- 5 cups rolled oats
- 1/2 to 1 cup nuts and seeds of your choice (this granola was made with cashews and pecans and some pepitas)
- ½ teaspoon ground cinnamon, or to taste
- 1 teaspoon vanilla extract
- Dash salt
- 1/2 to 1 cup maple syrup
- ½ tablespoon of walnut oil or other neutral oil
- ½ cup raisins (you can use pretty much any type of dried fruit)
- ½ cup dried cranberries
1. Preheat oven to 350 degrees. Cover a large sheet pan with tinfoil or parchment paper. In a large bowl, combine oats, nuts and seeds, cinnamon, vanilla, salt, oil and maple syrup.
3. Place mixture on baking sheet and bake for 20 minutes, stirring and flipping the granola around a bit. Turn the heat down to 275F and bake longer, until the granola browns evenly. If things are looking to crispy or smelling a little burned, turn down the heat of the oven a bit more. I really like my granola crunchy, so after a while I turn the oven to about 250 or so and just keep an eye on it.

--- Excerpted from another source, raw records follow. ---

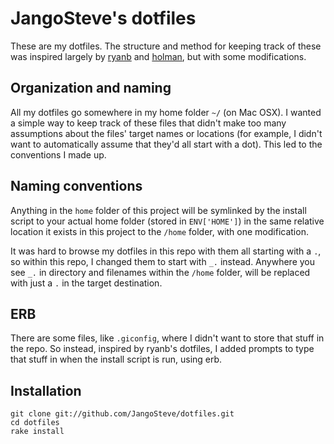 # JangoSteve's dotfiles

These are my dotfiles. The structure and method for keeping track of
these was inspired largely by
[ryanb](https://github.com/ryanb/dotfiles) and [holman](https://github.com/holman/dotfiles), but with some modifications.

## Organization and naming

All my dotfiles go somewhere in my home folder `~/` (on Mac OSX). I
wanted a simple way to keep track of these files that didn't make too
many assumptions about the files' target names or locations (for
example, I didn't want to automatically assume that they'd all start
with a dot). This led to the conventions I made up.

## Naming conventions

Anything in the `home` folder of this project will be symlinked by the
install script to your actual home folder (stored in `ENV['HOME']`) in
the same relative location it exists in this project to the `/home`
folder, with one modification.

It was hard to browse my dotfiles in this repo with them all starting
with a `.`, so within this repo, I changed them to start with `_.`
instead. Anywhere you see `_.` in directory and filenames within the
`/home` folder,
will be replaced with just a `.` in the target destination.

## ERB

There are some files, like `.giconfig`, where I didn't want to store
that stuff in the repo. So instead, inspired by ryanb's dotfiles, I
added prompts to type that stuff in when the install script is run,
using erb.

## Installation

```
git clone git://github.com/JangoSteve/dotfiles.git
cd dotfiles
rake install
```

3. Remove pan from oven and add raisins or cranberries. Let it cool to room temperature and then transfer to a sealed container and store in refrigerator. This will keep for a while, but you’ll probably eat it all. I suggest using it to top yogurt or ice cream or just eating it plain with some (vanilla) soy milk or regular milk and berries.